[[ Given records, beginning ]]

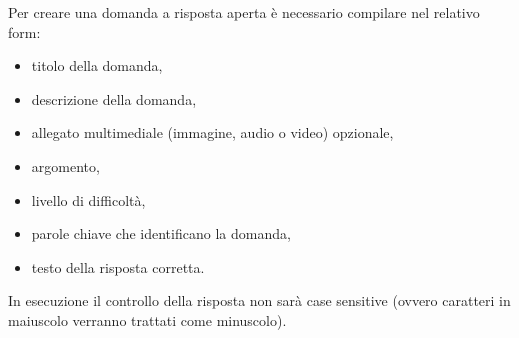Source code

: \documentclass[a4paper, titlepage]{article}
\begin{document}
	 Per creare una domanda a risposta aperta è necessario compilare nel relativo form:
	 \begin{itemize}
	 	\item titolo della domanda,
	 	\item descrizione della domanda,
	 	\item allegato multimediale (immagine, audio o video) opzionale,
	 	\item argomento,
	 	\item livello di difficoltà,
	 	\item parole chiave che identificano la domanda,
	 	\item testo della risposta corretta.
	 \end{itemize}
	 In esecuzione il controllo della risposta non sarà case sensitive (ovvero caratteri in maiuscolo verranno trattati come minuscolo).
	 
	 \newpage
\end{document}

[[ Given records, end ]]

At the line with "Per creare una", start returning lines exactly, and stop after the final line of the listing.

	 Per creare una domanda a risposta aperta è necessario compilare nel relativo form:
	 \begin{itemize}
	 	\item titolo della domanda,
	 	\item descrizione della domanda,
	 	\item allegato multimediale (immagine, audio o video) opzionale,
	 	\item argomento,
	 	\item livello di difficoltà,
	 	\item parole chiave che identificano la domanda,
	 	\item testo della risposta corretta.
	 \end{itemize}
	 In esecuzione il controllo della risposta non sarà case sensitive (ovvero caratteri in maiuscolo verranno trattati come minuscolo).
	 
	 \newpage
\end{document}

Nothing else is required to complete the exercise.